Are we thinking hard enough about how exactly AI translates into business impact?
Let’s assume we are running an e-commerce search engine that uses machine learning on user-issued queries to identify the intended product category. Say the model in production incurs a 20ms prediction latency and has 90% accuracy.
A natural next goal from a modeling perspective would be to drive the accuracy higher, say to 95% or beyond. However, we know that improving the accuracy almost always requires the consumption of more computational resources for training models and may also increase the inference latency. In addition, the experimentation process and associated engineering efforts can be a months-long or even years-long endeavor.
Meanwhile, how does a 5% increase in accuracy translate to the business goal? Given a user query, the search engine should drive relevance and minimize the time for product discovery. Predicting the intended category is only an intermediate step toward achieving the business objective. We may not even see improvements in the downstream business performance by driving the accuracy to 95%.
To move the needle on the customer experience and make an impact to the e-commerce business, we should think beyond incrementally increasing the accuracy of this specific query relevance model. We could have another model that predicts the intended “price range.” It may also be a good idea to develop another AI solution to predict the intended “query attributes,” and perhaps another to predict the propensity of a shopper to buy vs. explore.
If we only invest in improving a single task, we are likely not materializing AI’s complete potential. However, expanding to multiple tasks would normally be difficult to achieve without hurting the latency or operational cost. Such an endeavor would typically also require hiring additional experts to tackle each of these respective problems. We must have a broad focus to deliver business impact, but it is not scalable or sustainable to handle new hypotheses by adding new headcount. We need automated solutions.
To validate a machine learning hypothesis in business settings, we need three main components: (1) data, (2) a production-ready model, and (3) infrastructure for A/B testing to select a model to deploy. While data and testing harnesses are often domain specific, the challenge of building machine learning models shares many commonalities across disciplines.
Moreover, an efficient model development workflow provides tremendous value as building AI solutions efficiently with less developer effort is critical to executing more experiments, testing more hypotheses, and ultimately making transformational business impact, as we illustrated in our e-commerce example above. The best way to have a good idea is to try lots of ideas.
All machine learning software libraries in wide use today are limited. Libraries for training large-scale neural networks, while effective at learning from raw, unstructured data, require access to costly specialized computing hardware, such as GPUs, and take weeks or months to train. Furthermore, these deep learning solutions very often also involve costly post-processing steps to compress models into a size that can be deployed efficiently. Conversely, data science tools that run on ordinary CPU hardware are invariably restricted to structured datasets, such as tables and spreadsheets, and are thus incapable of taking advantage of the vast troves of multi-modal information available to many organizations.
Most AutoML tools are also constrained by the amount and type of information they can leverage, resulting in model capabilities that are still sub-optimal.
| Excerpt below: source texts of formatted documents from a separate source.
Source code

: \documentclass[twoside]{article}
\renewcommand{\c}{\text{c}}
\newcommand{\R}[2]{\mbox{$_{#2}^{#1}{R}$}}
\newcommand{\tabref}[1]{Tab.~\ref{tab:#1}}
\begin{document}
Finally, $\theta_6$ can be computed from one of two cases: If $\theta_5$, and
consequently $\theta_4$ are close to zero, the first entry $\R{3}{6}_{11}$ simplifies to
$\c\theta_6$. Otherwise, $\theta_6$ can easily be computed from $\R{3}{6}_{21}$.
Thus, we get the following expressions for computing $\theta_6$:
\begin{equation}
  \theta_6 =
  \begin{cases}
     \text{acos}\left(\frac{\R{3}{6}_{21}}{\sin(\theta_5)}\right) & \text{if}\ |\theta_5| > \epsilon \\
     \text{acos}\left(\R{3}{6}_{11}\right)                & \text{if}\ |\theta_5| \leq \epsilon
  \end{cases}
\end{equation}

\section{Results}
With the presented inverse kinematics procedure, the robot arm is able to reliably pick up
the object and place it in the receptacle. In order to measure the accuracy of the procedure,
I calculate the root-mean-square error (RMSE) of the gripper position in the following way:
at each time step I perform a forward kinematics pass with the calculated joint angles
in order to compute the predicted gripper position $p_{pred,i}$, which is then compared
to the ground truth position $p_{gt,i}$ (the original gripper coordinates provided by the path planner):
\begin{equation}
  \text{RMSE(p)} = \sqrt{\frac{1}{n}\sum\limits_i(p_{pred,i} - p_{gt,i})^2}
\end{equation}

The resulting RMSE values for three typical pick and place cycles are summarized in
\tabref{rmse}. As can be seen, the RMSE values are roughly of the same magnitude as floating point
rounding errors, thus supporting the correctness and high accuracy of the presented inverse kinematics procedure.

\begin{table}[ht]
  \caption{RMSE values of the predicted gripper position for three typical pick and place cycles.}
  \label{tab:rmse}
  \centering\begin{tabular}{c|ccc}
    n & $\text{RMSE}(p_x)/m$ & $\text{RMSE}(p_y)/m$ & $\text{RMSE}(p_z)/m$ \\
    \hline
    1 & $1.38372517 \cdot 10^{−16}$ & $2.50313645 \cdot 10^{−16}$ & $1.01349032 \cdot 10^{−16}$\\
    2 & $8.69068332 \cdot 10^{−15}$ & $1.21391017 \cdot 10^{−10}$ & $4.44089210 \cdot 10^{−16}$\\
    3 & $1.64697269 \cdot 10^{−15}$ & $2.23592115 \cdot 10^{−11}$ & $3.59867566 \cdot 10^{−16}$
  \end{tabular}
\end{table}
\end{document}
In the case of personalization, an ML framework should be able to handle a large number of categories and build predictive models that are conditional on every user. Sequential information, which is almost always available in the form of timestamps, provides critical insights for building truly personalized models that are aware of ever-evolving temporal behaviors. In addition, metadata in the form of text will likely require some form of Natural Language Processing (NLP). Existing AutoML tools typically do not handle these various modalities in conjunction.
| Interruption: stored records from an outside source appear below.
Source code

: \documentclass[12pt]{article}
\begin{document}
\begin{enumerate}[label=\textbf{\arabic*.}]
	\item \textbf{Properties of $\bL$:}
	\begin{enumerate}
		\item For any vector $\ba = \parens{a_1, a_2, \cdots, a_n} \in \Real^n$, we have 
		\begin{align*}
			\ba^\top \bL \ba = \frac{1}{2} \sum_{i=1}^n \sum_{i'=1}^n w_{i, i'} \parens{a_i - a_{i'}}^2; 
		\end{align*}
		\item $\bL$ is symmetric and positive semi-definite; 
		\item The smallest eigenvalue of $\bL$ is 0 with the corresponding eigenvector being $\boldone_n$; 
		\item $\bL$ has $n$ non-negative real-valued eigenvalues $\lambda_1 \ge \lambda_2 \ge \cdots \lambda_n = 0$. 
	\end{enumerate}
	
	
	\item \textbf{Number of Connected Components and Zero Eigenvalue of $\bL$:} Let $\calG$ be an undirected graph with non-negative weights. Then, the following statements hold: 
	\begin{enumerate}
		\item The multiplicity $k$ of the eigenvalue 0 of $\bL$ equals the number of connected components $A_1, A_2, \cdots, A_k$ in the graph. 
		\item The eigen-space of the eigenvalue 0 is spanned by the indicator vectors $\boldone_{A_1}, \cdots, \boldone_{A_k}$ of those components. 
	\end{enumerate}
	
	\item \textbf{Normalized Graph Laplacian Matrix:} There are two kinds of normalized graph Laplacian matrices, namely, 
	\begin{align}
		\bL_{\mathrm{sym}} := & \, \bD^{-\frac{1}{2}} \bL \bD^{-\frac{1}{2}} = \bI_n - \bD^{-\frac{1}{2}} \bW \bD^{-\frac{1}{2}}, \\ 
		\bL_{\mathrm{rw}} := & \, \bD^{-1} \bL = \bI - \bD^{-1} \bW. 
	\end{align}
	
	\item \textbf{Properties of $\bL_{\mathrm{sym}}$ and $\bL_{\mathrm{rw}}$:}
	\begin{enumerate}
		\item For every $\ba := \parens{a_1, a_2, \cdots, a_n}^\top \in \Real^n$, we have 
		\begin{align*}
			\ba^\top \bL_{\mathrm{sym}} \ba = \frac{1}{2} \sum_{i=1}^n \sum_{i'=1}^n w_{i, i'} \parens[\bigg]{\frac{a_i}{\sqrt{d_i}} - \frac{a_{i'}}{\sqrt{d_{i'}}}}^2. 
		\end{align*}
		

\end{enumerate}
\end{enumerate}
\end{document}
Ultimately, to unlock business value, we need an AutoML solution that addresses all of these shortcomings by: (1) training large neural network models efficiently on low-cost hardware, (2) handling multiple modalities of data, such as text, metadata, and sequential relationships, and (3) leveraging the power of large quantities of data.
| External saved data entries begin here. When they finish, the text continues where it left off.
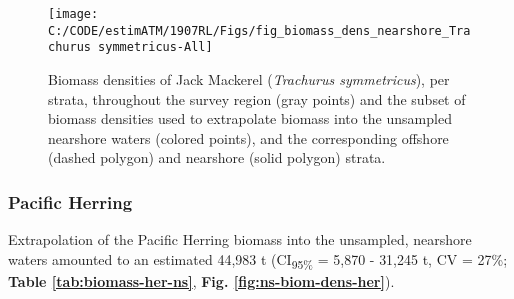 \documentclass[]{article}
\begin{document}
\newpage



\begin{figure}[H]

{\centering \texttt{[image: C:/CODE/estimATM/1907RL/Figs/fig\_biomass\_dens\_nearshore\_Trachurus symmetricus-All]} 

}

\caption{Biomass densities of Jack Mackerel (\emph{Trachurus symmetricus}), per strata, throughout the survey region (gray points) and the subset of biomass densities used to extrapolate biomass into the unsampled nearshore waters (colored points), and the corresponding offshore (dashed polygon) and nearshore (solid polygon) strata.}\label{fig:ns-biom-dens-jack}
\end{figure}

\newpage

\hypertarget{appendix-nearshore-biomass-her}{%
\subsubsection{Pacific Herring}\label{appendix-nearshore-biomass-her}}

Extrapolation of the Pacific Herring biomass into the unsampled, nearshore waters amounted to an estimated 44,983 t (CI\textsubscript{95\%} = 5,870 - 31,245 t, CV = 27\%; \textbf{Table \ref{tab:biomass-her-ns}}, \textbf{Fig. \ref{fig:ns-biom-dens-her}}).



\begin{table}[!h]

\caption{\label{tab:biomass-her-ns}Biomass estimates (metric tons, t) and their precision (upper and lower 95\% confidence intervals, CI\textsubscript{95\%}; standard deviation, SD; and coefficient of variation, CV) for Pacific Herring (\emph{Clupea pallasii}) in the unsampled, nearshore waters. Stratum areas are nmi\textsuperscript{2}.}
\centering
{}
\end{table}
\end{document}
This is where ThirdAI comes in.
In addition, UDT performs inference in as little as 1ms, meaning that developers can immediately put a promising model in production without the need for costly compression operations commonplace in modern deep learning pipelines.
With UDT, business stakeholders can quickly train numerous models for a variety of tasks with minimal computational costs and no tedious parameter tuning. This AutoML approach aligns AI with business objectives by enabling developers to try ideas freely and ultimately converge on the differentiating solutions. By trying more ideas at scale and quickly, organizations can unlock the true value of AI.